*** Data provided Section Begins ***

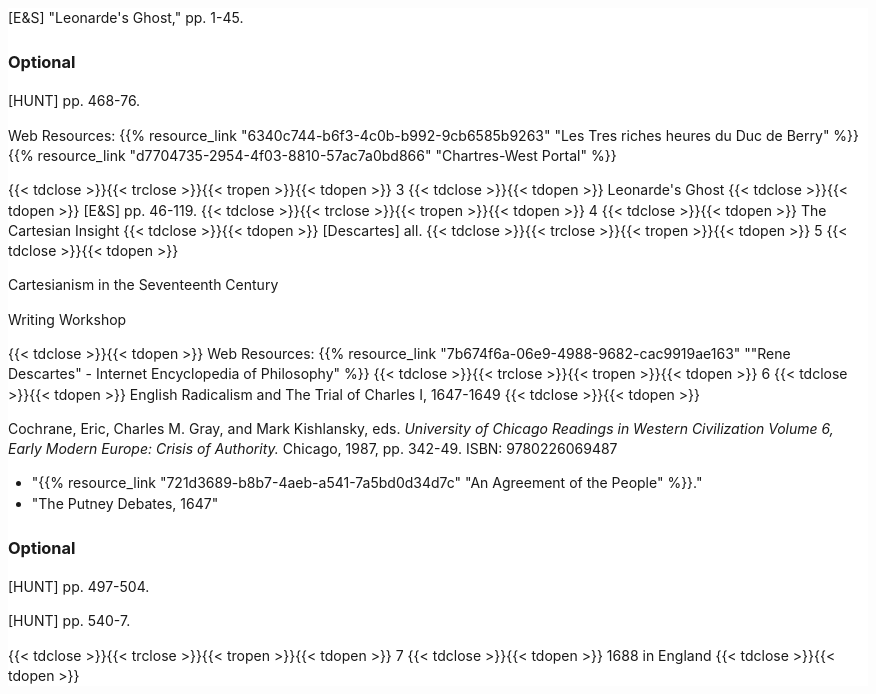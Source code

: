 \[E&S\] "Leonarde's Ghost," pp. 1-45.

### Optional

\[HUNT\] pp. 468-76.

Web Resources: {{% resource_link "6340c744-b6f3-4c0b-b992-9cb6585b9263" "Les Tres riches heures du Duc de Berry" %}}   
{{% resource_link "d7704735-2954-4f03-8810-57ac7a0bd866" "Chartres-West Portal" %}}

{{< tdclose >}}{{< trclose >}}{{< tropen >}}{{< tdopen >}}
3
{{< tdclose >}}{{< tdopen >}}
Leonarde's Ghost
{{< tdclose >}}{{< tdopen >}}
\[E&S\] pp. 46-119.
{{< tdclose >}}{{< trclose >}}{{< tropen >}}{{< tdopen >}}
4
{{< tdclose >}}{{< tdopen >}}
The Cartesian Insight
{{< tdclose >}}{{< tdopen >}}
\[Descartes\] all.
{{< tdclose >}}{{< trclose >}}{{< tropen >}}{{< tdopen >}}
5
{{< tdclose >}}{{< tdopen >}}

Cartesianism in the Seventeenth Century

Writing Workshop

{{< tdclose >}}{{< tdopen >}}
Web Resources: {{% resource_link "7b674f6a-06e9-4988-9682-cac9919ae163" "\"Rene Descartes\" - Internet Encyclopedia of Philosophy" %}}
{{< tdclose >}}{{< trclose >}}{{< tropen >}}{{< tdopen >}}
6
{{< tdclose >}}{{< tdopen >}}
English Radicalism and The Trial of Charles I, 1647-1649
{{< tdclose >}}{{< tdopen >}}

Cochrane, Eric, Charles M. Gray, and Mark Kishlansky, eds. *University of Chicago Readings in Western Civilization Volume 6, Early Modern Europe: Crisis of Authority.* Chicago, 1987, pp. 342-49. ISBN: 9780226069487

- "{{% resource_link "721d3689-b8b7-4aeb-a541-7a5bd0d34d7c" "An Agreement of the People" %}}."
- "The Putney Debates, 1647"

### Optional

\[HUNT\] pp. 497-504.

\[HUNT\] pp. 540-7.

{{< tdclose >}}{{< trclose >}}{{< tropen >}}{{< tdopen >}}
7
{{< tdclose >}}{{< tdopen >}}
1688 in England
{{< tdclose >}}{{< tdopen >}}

*** Data provided Section Ends ***

- **Exercise**
Set down exactly the lines beginning at the one that holds "Cochrane, Eric, Charles" and ending with the last line of the data.

- **Task output**
Cochrane, Eric, Charles M. Gray, and Mark Kishlansky, eds. *University of Chicago Readings in Western Civilization Volume 6, Early Modern Europe: Crisis of Authority.* Chicago, 1987, pp. 342-49. ISBN: 9780226069487

- "{{% resource_link "721d3689-b8b7-4aeb-a541-7a5bd0d34d7c" "An Agreement of the People" %}}."
- "The Putney Debates, 1647"

### Optional

\[HUNT\] pp. 497-504.

\[HUNT\] pp. 540-7.

{{< tdclose >}}{{< trclose >}}{{< tropen >}}{{< tdopen >}}
7
{{< tdclose >}}{{< tdopen >}}
1688 in England
{{< tdclose >}}{{< tdopen >}}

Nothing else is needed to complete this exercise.